MY WARDROBE IS VERY VERY FULL BUT I CANNOT LET ANYTHING GO

Clothing is my means of connection, both to myself and the world around me.

LOVE IS…

The opening of overstuffed drawers and doors, now bared to the world. My style, my signature, my imagined history — articulated through my careful curation and an irrepressible shopping habit. My clothes are beyond the microtrend of the moment, or a successfully shared Outfit Of The Day. They are the expression of a sentiment held to myself and to others, the connective tissue between the wider world and an innermost feeling.
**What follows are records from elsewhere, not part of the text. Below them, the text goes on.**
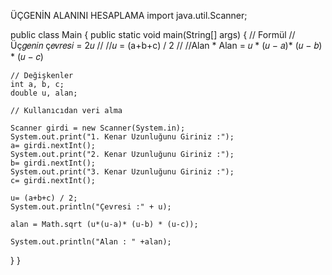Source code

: ÜÇGENİN ALANINI HESAPLAMA import java.util.Scanner;

public class Main { public static void main(String[] args) { // Formül //Üç𝑔𝑒𝑛𝑖𝑛 ç𝑒𝑣𝑟𝑒𝑠𝑖 = 2𝑢 // //𝑢 = (a+b+c) / 2 // //Alan * Alan = 𝑢 * (𝑢 − 𝑎)* (𝑢 − 𝑏) * (𝑢 − 𝑐)

    // Değişkenler
    int a, b, c;
    double u, alan;

    // Kullanıcıdan veri alma

    Scanner girdi = new Scanner(System.in);
    System.out.print("1. Kenar Uzunluğunu Giriniz :");
    a= girdi.nextInt();
    System.out.print("2. Kenar Uzunluğunu Giriniz :");
    b= girdi.nextInt();
    System.out.print("3. Kenar Uzunluğunu Giriniz :");
    c= girdi.nextInt();

    u= (a+b+c) / 2;
    System.out.println("Çevresi :" + u);

    alan = Math.sqrt (u*(u-a)* (u-b) * (u-c));

    System.out.println("Alan : " +alan);


}
}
My clothes are  interwoven and overlocked with a deep love of beauty, stories, and ideas.

 

More naked than nakedness, to dress is an invitation to reflect on these personal positions; spaced in the memories and meanings different pieces hold, unless I am rushed of course.

 

For now, a warm, syrupy afternoon is settling with anticipation, beckoning me through my bedroom window. It is that special time of year, before the real heat kicks in, where everything feels more important than ever before, and important memories are yet to be made. A sun fuelled delirium of cool drinks and new mouths, of loud moments shared laughing and urinating with friends in the same bathroom cubicle. All these potentialities are in my mind as I stand before my wardrobe, trying to decide what I will wear to carry these imagined memories with.

 

Let me sift through the colours, shapes, and images… denims, polyblends, natural fabrics… patterns, solids, florals… and connect these memories to both my mirrored and real self.

 

Behind these doors is the materialisation of precious days spent trawling through thrift stores and websites in pay-day glory. This time is guided through the imagined world of clothing, the ideas that pertain to their conception and their wearer. Flickering images and ten second videos grouped through a hashtag on social media create nostalgic histories, devoid of violence, that I am able to participate in through my outfit. A frenzied Y2K where Iraq and Afghanistan are left alone, a grown-up girlish coquette allowed to be forever innocent, a post #MeToo indie sleaze hipster, a clean girl that requires no more than a centre part. 

 

Then, there are the hours spent yearning for plastic packages and a knock at the door. Just like the ache felt in the awaited arrival of a lover, a never ending sequence of a ripped parcel and perfectly fitted item reels through my mind, my sanity only sustained through updates on the AusPost app. “Your delivery is coming today” rings with the excitement of flirtation, and a certainty that fantasies of wanting fingertips needing to know where this is from will soon be realised. 

 

Clothing is my means of connection, both to myself and the world around me. They are objects created with the desire to possess and display, their fibres embedded into visions of time and place. Tonight, I will stretch the arms of the top I finally decide on wearing to hold the people who might understand me for who I am, of who I want to be, of who I am trying to be. At the very least, we can all agree it makes my boobs look great.